[[ Source material open ]]

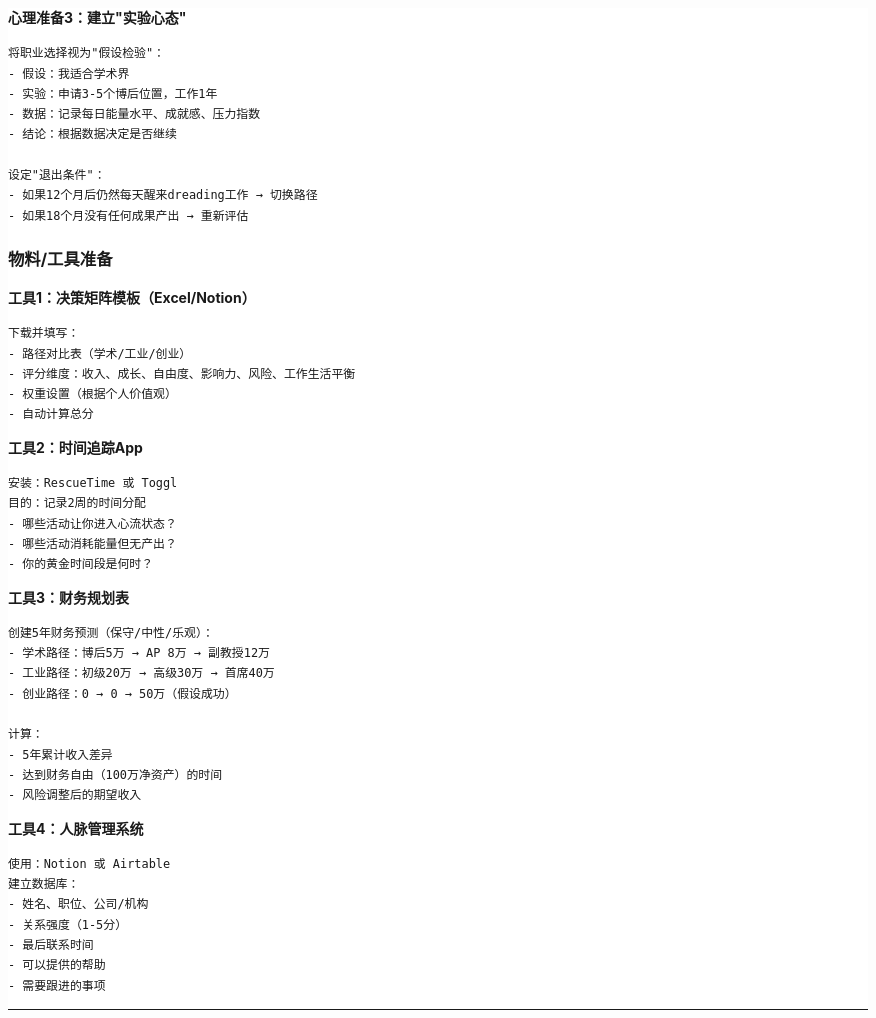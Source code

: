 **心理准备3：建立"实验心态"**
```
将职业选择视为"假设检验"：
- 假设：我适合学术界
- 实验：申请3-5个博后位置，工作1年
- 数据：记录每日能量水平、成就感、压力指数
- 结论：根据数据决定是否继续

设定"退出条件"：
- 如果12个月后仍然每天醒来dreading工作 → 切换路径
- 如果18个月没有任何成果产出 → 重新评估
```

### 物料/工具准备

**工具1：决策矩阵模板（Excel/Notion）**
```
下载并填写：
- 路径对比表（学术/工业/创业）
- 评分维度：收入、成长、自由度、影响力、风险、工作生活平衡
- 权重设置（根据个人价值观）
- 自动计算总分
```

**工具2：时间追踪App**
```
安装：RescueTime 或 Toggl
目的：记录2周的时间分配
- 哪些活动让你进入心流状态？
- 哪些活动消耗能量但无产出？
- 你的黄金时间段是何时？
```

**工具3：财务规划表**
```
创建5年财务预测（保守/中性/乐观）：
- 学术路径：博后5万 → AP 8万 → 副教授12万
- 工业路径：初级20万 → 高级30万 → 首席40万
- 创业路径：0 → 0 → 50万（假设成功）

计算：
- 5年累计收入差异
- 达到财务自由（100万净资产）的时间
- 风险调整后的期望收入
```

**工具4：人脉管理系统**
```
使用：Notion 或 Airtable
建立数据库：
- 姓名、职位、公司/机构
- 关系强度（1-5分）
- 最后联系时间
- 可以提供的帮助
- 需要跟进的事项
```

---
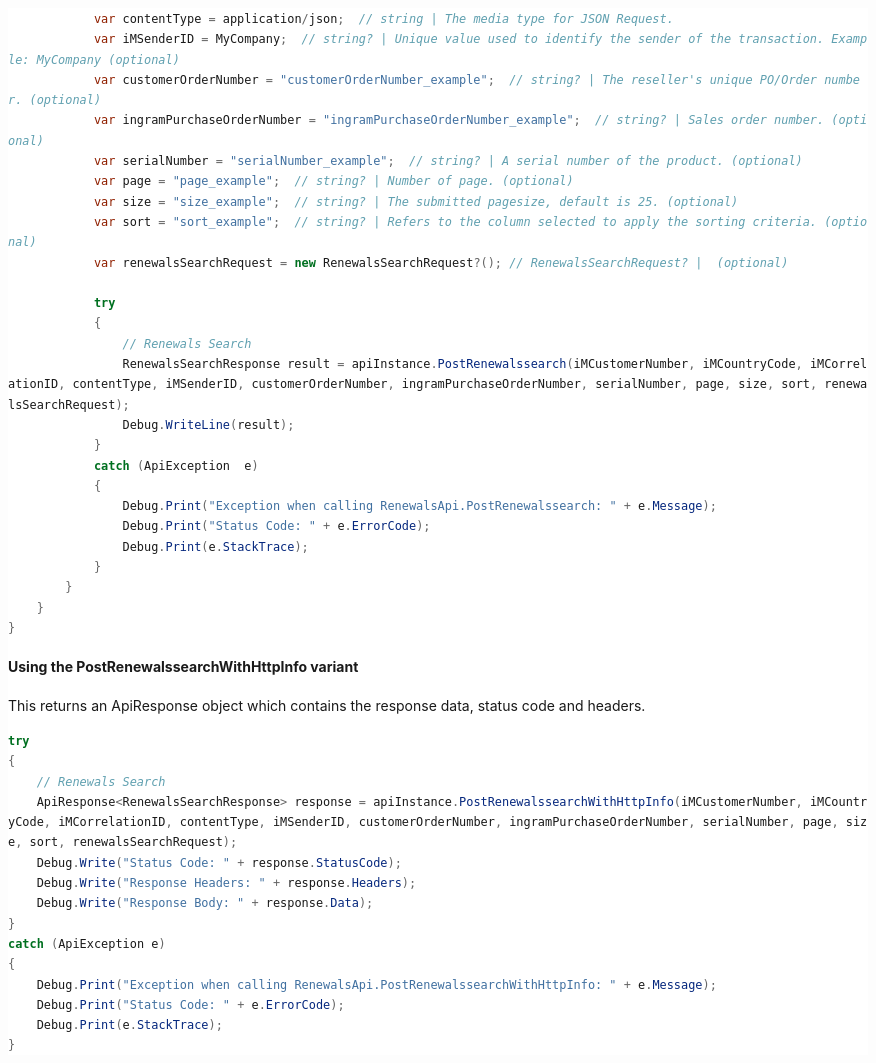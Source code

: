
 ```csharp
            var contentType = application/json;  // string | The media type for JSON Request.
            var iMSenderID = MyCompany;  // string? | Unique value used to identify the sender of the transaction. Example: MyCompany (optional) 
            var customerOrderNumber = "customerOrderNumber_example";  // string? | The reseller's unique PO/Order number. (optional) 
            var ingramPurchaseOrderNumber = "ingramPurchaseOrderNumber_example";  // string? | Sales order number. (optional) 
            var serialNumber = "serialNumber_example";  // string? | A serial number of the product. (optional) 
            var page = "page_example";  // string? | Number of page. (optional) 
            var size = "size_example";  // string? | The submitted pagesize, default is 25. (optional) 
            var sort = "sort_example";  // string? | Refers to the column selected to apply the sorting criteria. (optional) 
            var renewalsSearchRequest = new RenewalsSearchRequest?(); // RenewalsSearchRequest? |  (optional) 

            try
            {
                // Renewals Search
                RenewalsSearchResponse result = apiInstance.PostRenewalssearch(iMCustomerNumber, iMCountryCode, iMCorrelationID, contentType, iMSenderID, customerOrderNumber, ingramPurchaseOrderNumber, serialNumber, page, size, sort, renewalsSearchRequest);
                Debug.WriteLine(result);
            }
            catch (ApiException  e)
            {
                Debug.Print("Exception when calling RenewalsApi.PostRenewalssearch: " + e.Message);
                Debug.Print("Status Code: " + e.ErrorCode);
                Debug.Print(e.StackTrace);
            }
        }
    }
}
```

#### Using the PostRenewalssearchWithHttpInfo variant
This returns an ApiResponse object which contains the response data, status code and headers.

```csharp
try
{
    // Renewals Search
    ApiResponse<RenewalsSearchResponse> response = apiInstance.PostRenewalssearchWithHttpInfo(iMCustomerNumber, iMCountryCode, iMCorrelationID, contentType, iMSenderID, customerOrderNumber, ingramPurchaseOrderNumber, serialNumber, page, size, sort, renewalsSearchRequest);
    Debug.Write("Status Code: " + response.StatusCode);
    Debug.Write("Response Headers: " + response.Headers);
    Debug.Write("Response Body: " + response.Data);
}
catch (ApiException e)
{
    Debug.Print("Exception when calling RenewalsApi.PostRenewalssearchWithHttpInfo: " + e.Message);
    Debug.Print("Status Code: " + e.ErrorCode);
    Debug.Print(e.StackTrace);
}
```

[[ Source material closed ]]
[[ Source material open ]]

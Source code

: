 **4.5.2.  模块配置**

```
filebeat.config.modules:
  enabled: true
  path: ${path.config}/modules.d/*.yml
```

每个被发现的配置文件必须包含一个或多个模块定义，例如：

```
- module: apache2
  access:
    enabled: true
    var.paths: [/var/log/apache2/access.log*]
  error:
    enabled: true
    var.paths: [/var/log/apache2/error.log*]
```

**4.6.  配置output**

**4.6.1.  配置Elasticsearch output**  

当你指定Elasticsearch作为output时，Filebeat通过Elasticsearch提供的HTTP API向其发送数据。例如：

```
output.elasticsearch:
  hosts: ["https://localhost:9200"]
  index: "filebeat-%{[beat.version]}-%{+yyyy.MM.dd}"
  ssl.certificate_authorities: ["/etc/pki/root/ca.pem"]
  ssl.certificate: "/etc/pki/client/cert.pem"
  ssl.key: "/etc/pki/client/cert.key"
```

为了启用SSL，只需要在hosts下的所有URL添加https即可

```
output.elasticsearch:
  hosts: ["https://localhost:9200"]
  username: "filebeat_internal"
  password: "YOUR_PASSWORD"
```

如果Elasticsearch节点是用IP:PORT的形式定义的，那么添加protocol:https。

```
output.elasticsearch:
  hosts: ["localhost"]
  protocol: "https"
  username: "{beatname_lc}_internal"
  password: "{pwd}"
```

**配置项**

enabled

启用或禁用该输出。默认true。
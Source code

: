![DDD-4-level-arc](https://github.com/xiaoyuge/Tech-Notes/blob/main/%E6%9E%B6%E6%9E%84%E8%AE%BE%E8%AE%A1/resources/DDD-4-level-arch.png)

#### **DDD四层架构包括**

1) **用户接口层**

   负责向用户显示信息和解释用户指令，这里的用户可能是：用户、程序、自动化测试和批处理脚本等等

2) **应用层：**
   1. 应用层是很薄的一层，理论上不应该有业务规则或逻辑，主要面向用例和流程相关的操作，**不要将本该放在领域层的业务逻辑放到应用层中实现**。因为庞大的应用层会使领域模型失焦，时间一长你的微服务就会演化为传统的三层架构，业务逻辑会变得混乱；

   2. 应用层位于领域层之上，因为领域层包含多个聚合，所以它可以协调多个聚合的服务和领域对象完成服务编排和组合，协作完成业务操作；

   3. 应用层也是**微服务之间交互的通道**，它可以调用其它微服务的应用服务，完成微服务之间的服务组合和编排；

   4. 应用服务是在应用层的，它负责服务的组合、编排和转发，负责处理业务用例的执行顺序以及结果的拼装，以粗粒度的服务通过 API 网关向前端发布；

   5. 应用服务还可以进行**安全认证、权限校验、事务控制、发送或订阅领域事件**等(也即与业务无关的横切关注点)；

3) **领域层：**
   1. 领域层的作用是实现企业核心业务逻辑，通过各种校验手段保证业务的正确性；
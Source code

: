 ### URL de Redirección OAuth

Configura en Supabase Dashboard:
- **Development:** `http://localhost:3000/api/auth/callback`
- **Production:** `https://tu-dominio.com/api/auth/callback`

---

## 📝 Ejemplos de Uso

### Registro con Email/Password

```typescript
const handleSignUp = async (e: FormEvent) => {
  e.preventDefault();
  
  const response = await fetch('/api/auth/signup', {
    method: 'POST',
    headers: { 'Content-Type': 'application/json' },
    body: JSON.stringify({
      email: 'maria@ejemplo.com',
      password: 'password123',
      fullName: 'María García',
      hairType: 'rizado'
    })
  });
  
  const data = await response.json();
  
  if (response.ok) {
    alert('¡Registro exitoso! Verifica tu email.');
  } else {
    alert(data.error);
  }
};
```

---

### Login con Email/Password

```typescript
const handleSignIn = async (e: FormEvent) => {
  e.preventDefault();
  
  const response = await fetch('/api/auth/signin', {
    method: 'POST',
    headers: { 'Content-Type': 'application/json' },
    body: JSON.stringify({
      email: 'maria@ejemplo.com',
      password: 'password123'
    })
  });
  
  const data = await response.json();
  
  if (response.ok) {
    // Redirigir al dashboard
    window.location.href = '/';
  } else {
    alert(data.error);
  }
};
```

[[ Source material closed ]]
[[ Source material open ]]

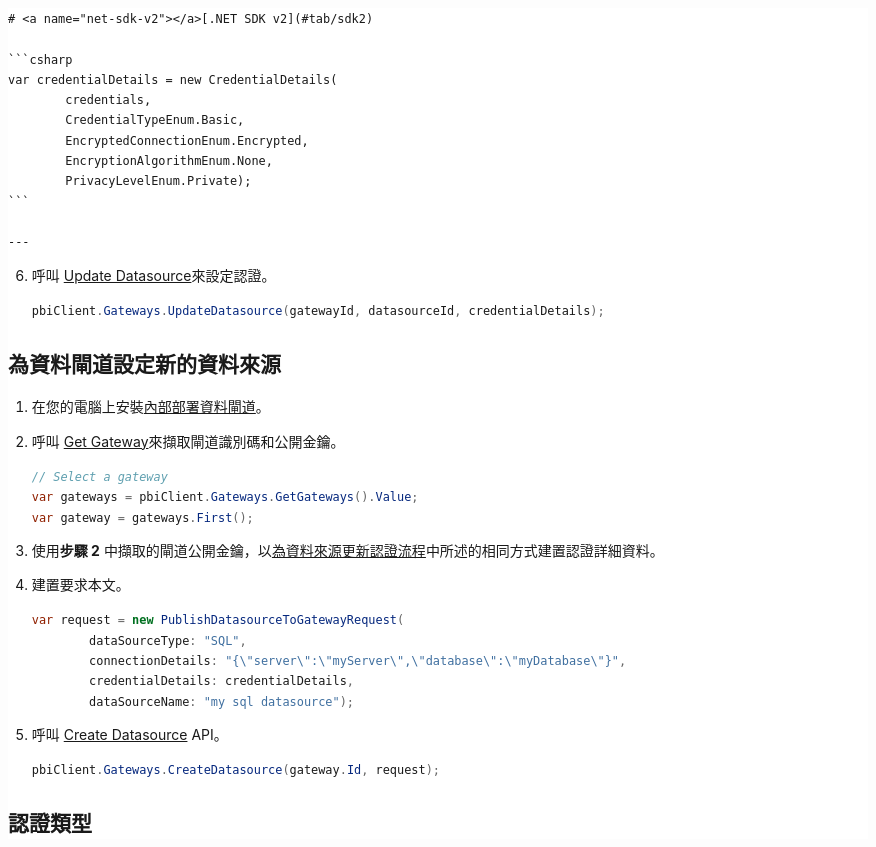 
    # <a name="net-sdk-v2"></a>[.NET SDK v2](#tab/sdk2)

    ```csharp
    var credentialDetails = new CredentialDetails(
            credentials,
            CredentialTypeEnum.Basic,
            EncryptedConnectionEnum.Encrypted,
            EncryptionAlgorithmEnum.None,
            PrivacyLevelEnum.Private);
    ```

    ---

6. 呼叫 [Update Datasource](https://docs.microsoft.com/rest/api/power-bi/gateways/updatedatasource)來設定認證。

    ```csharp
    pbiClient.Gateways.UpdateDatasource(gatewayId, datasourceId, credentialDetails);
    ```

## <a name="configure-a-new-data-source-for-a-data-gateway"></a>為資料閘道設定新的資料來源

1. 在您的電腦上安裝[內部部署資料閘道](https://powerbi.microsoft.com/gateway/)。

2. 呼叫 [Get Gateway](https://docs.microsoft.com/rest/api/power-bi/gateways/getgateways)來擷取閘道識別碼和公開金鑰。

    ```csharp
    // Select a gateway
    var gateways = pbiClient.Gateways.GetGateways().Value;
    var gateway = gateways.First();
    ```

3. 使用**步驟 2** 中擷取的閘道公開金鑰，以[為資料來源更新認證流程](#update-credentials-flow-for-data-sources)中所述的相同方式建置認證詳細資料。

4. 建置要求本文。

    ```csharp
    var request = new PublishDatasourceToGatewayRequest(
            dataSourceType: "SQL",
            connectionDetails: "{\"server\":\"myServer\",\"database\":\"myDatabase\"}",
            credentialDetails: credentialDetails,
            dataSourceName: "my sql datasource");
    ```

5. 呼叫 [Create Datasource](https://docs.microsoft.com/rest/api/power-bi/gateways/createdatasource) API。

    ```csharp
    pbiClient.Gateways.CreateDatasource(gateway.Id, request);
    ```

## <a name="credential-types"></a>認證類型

[[ Source material closed ]]

> [Exercise requirements]:
Using the material above, count the lines containing the word "rest". Reply with the number alone.

> [Completed task]:
3